» **WHAT THE TASK ASKS**
Give back the exact lines of the material below from the one containing "- Declare your receiver email" through the one containing "## PARA REGRESAR AL TIEMPO", and no pictures.

EXERCISE DATA section start

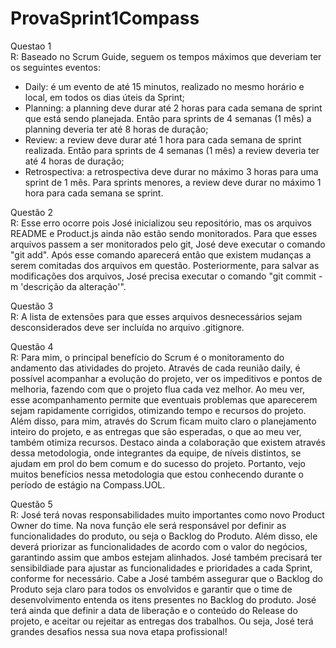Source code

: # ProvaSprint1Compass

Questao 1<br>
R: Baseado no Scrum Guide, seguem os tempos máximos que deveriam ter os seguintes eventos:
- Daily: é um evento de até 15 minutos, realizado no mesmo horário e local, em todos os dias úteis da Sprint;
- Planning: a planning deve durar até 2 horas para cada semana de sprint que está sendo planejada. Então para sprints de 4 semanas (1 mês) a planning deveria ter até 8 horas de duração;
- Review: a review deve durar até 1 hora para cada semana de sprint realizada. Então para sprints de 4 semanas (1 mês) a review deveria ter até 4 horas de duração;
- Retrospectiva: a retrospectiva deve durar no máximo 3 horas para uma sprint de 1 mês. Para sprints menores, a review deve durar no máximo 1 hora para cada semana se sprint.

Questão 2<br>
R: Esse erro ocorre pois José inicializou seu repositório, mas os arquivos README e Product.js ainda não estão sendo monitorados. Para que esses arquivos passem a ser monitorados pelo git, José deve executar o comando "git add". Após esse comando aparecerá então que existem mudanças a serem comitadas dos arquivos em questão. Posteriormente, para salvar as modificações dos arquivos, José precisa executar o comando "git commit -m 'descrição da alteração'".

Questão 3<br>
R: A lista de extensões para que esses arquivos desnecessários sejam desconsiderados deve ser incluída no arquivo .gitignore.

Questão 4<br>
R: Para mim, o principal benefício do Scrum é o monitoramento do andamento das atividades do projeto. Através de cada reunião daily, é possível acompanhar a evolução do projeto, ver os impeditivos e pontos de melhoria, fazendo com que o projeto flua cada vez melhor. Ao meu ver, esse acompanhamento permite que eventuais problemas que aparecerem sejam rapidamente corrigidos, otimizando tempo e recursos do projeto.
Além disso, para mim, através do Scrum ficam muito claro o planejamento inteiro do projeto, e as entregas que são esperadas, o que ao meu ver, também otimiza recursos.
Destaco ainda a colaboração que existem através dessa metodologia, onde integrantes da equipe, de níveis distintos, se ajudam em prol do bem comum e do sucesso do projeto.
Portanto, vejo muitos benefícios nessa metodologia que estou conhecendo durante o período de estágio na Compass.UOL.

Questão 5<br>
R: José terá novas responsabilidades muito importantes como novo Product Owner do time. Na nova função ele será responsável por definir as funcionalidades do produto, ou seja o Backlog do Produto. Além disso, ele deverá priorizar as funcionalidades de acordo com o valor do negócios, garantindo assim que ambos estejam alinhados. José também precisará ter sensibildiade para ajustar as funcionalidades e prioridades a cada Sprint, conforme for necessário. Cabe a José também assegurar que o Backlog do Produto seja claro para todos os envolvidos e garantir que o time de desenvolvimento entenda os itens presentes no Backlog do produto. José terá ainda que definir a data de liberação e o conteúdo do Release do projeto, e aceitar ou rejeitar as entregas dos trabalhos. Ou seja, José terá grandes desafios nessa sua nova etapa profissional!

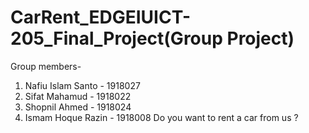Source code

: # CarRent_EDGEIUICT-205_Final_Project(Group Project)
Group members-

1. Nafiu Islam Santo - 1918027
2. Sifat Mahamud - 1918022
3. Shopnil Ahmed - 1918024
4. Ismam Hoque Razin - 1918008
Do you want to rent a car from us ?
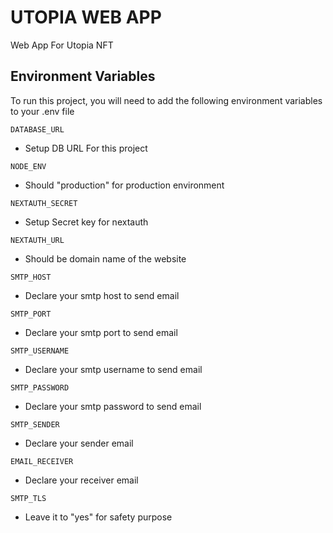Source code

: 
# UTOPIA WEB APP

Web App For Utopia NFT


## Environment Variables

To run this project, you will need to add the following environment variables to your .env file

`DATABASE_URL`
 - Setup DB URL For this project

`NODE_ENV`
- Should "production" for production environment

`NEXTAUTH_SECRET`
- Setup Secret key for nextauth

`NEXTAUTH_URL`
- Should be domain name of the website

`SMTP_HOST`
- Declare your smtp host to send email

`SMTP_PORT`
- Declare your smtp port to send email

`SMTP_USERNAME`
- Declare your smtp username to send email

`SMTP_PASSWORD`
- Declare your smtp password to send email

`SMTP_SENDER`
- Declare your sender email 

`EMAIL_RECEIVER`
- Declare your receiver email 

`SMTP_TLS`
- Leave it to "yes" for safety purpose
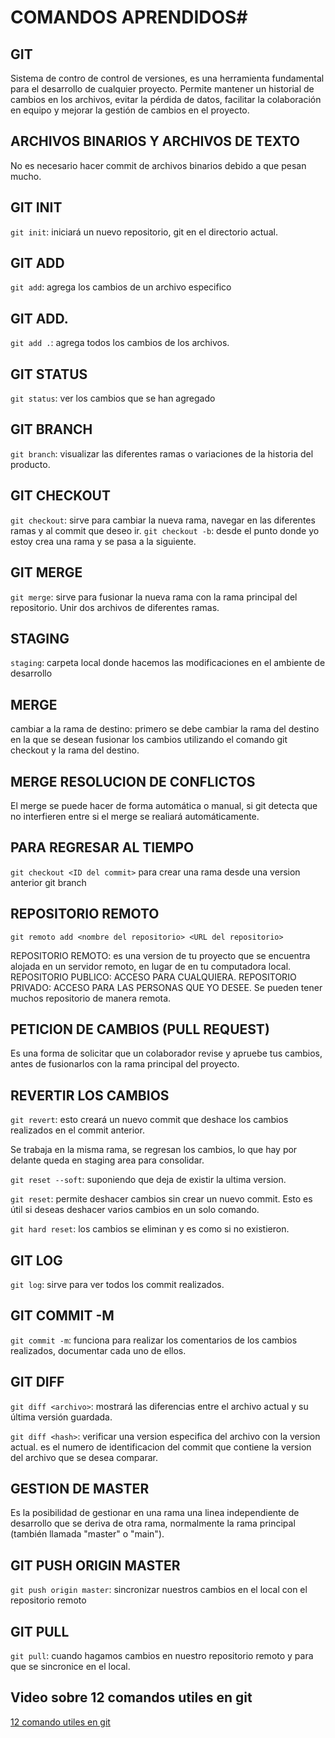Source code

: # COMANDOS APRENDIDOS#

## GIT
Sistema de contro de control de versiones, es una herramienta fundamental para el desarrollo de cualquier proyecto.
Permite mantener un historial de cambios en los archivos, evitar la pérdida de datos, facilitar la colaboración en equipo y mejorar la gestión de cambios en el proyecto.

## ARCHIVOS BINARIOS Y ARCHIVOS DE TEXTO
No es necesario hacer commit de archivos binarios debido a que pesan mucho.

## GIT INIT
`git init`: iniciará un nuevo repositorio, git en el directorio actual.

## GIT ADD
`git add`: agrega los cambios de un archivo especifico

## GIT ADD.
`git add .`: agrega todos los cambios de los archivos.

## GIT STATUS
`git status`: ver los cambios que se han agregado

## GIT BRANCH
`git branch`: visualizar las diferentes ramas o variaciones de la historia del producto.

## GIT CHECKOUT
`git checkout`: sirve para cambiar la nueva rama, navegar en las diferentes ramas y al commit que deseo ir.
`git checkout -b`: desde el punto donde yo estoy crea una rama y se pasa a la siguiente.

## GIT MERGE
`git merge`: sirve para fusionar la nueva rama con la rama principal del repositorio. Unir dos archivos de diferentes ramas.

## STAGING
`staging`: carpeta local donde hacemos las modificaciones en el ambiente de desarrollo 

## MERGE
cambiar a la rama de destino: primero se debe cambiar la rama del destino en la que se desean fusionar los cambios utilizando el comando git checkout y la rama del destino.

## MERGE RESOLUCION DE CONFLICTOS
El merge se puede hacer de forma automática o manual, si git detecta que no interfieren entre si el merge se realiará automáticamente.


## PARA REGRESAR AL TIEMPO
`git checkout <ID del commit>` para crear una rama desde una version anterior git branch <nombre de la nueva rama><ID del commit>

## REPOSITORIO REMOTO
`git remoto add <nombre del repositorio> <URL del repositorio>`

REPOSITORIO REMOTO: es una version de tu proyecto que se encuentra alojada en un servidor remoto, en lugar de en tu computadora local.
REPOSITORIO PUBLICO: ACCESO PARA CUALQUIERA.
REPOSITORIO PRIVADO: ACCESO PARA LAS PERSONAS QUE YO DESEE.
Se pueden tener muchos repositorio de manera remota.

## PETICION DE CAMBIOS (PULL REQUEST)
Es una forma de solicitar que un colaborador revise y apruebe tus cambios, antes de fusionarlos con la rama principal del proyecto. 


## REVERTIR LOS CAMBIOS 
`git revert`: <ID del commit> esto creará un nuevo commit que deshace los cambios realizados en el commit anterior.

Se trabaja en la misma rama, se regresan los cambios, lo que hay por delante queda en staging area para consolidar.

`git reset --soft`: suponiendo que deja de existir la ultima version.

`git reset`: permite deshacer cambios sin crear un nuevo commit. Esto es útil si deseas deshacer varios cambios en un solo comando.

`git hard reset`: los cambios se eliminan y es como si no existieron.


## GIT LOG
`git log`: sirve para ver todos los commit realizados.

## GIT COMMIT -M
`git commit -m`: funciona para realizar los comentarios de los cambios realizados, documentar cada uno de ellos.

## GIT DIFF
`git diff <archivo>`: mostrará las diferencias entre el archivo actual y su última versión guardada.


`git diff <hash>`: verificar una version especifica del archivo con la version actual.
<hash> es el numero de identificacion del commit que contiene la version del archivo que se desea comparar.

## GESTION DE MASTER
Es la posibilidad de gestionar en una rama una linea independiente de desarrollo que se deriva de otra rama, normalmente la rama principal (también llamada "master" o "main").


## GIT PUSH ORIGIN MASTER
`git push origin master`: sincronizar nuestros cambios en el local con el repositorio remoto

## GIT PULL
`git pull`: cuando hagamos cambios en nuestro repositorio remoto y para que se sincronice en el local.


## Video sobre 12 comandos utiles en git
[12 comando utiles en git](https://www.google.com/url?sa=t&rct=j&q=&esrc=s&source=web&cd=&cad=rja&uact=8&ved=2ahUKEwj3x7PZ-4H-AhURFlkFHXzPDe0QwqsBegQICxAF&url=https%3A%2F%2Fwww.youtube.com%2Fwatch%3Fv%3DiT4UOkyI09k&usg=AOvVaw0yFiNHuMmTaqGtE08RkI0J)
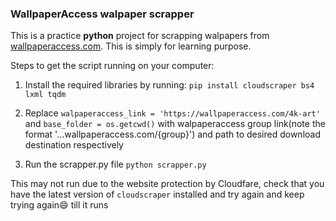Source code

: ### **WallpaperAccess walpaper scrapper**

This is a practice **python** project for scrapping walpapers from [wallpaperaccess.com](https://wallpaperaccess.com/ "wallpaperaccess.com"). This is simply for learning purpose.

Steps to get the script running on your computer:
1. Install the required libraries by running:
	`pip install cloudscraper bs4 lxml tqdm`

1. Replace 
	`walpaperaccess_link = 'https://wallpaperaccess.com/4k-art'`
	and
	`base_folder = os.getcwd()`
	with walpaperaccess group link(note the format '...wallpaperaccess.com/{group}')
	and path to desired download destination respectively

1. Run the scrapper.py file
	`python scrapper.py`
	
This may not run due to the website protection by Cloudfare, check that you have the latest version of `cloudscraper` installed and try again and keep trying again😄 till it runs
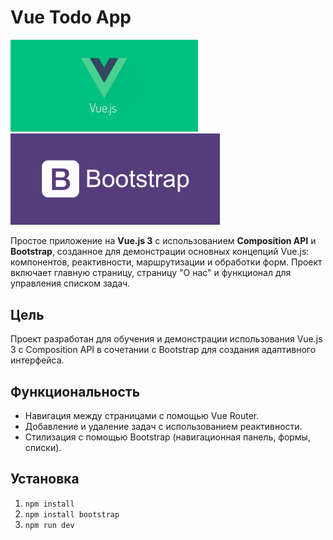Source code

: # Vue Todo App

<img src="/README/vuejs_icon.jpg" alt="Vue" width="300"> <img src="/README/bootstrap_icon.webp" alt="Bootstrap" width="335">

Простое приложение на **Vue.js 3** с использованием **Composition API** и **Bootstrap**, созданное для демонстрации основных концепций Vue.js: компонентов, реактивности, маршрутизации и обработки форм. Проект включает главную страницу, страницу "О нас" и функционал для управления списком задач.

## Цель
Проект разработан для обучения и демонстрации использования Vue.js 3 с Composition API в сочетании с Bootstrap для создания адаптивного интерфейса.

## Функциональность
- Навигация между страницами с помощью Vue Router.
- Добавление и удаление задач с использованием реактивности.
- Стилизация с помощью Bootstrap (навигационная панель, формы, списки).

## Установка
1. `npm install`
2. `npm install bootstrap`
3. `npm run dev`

EXERCISE DATA section end

» **RESPONSE FOR THIS EXERCISE**
- Declare your receiver email 

`SMTP_TLS`
- Leave it to "yes" for safety purpose
Source code

: # COMANDOS APRENDIDOS#

## GIT
Sistema de contro de control de versiones, es una herramienta fundamental para el desarrollo de cualquier proyecto.
Permite mantener un historial de cambios en los archivos, evitar la pérdida de datos, facilitar la colaboración en equipo y mejorar la gestión de cambios en el proyecto.

## ARCHIVOS BINARIOS Y ARCHIVOS DE TEXTO
No es necesario hacer commit de archivos binarios debido a que pesan mucho.

## GIT INIT
`git init`: iniciará un nuevo repositorio, git en el directorio actual.

## GIT ADD
`git add`: agrega los cambios de un archivo especifico

## GIT ADD.
`git add .`: agrega todos los cambios de los archivos.

## GIT STATUS
`git status`: ver los cambios que se han agregado

## GIT BRANCH
`git branch`: visualizar las diferentes ramas o variaciones de la historia del producto.

## GIT CHECKOUT
`git checkout`: sirve para cambiar la nueva rama, navegar en las diferentes ramas y al commit que deseo ir.
`git checkout -b`: desde el punto donde yo estoy crea una rama y se pasa a la siguiente.

## GIT MERGE
`git merge`: sirve para fusionar la nueva rama con la rama principal del repositorio. Unir dos archivos de diferentes ramas.

## STAGING
`staging`: carpeta local donde hacemos las modificaciones en el ambiente de desarrollo 

## MERGE
cambiar a la rama de destino: primero se debe cambiar la rama del destino en la que se desean fusionar los cambios utilizando el comando git checkout y la rama del destino.

## MERGE RESOLUCION DE CONFLICTOS
El merge se puede hacer de forma automática o manual, si git detecta que no interfieren entre si el merge se realiará automáticamente.


## PARA REGRESAR AL TIEMPO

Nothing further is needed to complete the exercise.